Oscillations – Push to Walk
The PB/5 pedestrian crossing button is a celebrated icon of Australian design. Its renowned sound became part of an independent movement for social change, and the audio tactile pedestrian button became an irreplaceable feature in our neighbourhoods.
Bill Jolley Now if you walk around Australia and you come up to a pedestrian crossing in Sydney, Melbourne or most other cities, you'll come up to a pedestrian crossing that goes beep, beep, beep, beep.
Graham Innis You don't just use those signals to tell you when to cross the road. As a blind person, you also use them to keep in your mind where it is that you're going.
Susan Thompson I tend to get as close to the middle of the corner as I can. Then I'll turn and try and zero in on where the sounds coming from.
BJ Beep, beep, beep.
ST They act as a, almost like a propellant for some people to cross the road. So, if someone's standing looking at their phone, they hear the lights go bebebebebebebep and they suddenly realise it. It's actually time to cross.
Narrator If you're in Australia or you've been here, you know this sound. The sound of Powerhouse museum object number 87 slash 234 dash 1. The audio tactile pedestrian button or PB-5 for short.
Graeme Patterson My name is Graeme Patterson. I was a young engineer working in traffic lights in the early 1970s.
N In those days, the crossing button was on a box that said ‘Pedestrians press button for walk signal’ in all caps. But how would you cross if you couldn't see?
GP When some of these blind pedestrians contacted us saying they've got a big problem crossing, we looked into it and I just thought, well, basically they can't see the light across the other side of the road to see if it’s saying walk or don't walk. But that wasn't the full story. They had problems coming along the footpath finding just when they were at the intersection and then finding which way to cross. Even finding the post which the traffic lights are on. There's a lot of movement, there's other people. It's quite a confusing situation.
N The Powerhouse museum record says, ‘In 1967, a blind man named Cecil McIlwraith asked the New South Wales Roads and Traffic Authority to introduce pedestrian traffic signals he could hear.’

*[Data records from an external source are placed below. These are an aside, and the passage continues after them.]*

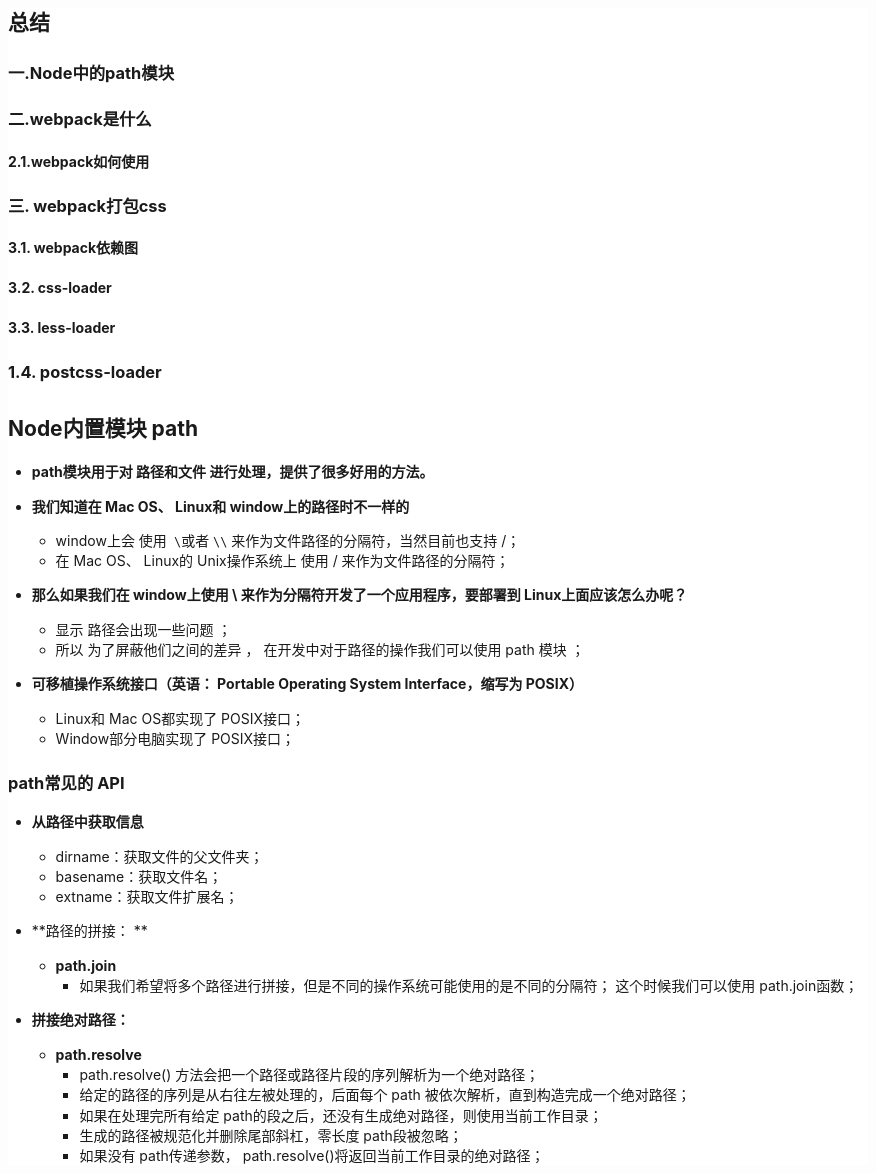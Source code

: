 ## 总结

### 一.Node中的path模块

### 二.webpack是什么

#### 2.1.webpack如何使用

### 三. webpack打包css

#### 3.1. webpack依赖图

#### 3.2. css-loader

#### 3.3. less-loader





### 1.4. postcss-loader

## **Node内置模块 path**

- **path模块⽤于对 路径和⽂件 进⾏处理，提供了很多好⽤的⽅法。**
- **我们知道在 Mac OS、 Linux和 window上的路径时不⼀样的**
  - window上会 使⽤` \`或者 `\\` 来作为⽂件路径的分隔符，当然⽬前也⽀持 /；  
  - 在 Mac OS、 Linux的 Unix操作系统上 使⽤ / 来作为⽂件路径的分隔符；


- **那么如果我们在 window上使⽤ \ 来作为分隔符开发了⼀个应⽤程序，要部署到 Linux上⾯应该怎么办呢？**  
  - 显示 路径会出现⼀些问题 ；
  - 所以 为了屏蔽他们之间的差异 ， 在开发中对于路径的操作我们可以使⽤ path 模块 ；


- **可移植操作系统接⼝（英语： Portable Operating System Interface，缩写为 POSIX）**

  - Linux和 Mac OS都实现了 POSIX接⼝；
  - Window部分电脑实现了 POSIX接⼝；


### **path常⻅的 API**

- **从路径中获取信息**  
  - dirname：获取⽂件的⽗⽂件夹；  
  - basename：获取⽂件名；  
  - extname：获取⽂件扩展名；

- **路径的拼接： **
  - **path.join**  
    - 如果我们希望将多个路径进⾏拼接，但是不同的操作系统可能使⽤的是不同的分隔符；  这个时候我们可以使⽤ path.join函数；

- **拼接绝对路径：**
  - **path.resolve**
    - path.resolve() ⽅法会把⼀个路径或路径⽚段的序列解析为⼀个绝对路径；  
    - 给定的路径的序列是从右往左被处理的，后⾯每个 path 被依次解析，直到构造完成⼀个绝对路径；  
    - 如果在处理完所有给定 path的段之后，还没有⽣成绝对路径，则使⽤当前⼯作⽬录； 
    -  ⽣成的路径被规范化并删除尾部斜杠，零⻓度 path段被忽略；
    - 如果没有 path传递参数， path.resolve()将返回当前⼯作⽬录的绝对路径；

BJ The issue of audible traffic signals was one that was important to him because just in his daily life he could see how it would be helpful to him and to other people.
N That's Bill Jolley, co-chair of Vision Australia.
BJ He used to do fundraising, soliciting donations or ticket selling for the RSL, actually. That meant he was mixing with the public a lot and also that he was travelling independently with his guide dog.
N Bill describes the late Cecil McIlwraith as a visible blind person. Someone who was working in the community with his guide dog. In the 1960s and ‘70s that was less common.
BJ So he'd lost his sight later in life, and he was one of these people that said that the blindness isn't going to stop him. He's not going to go back into his shell.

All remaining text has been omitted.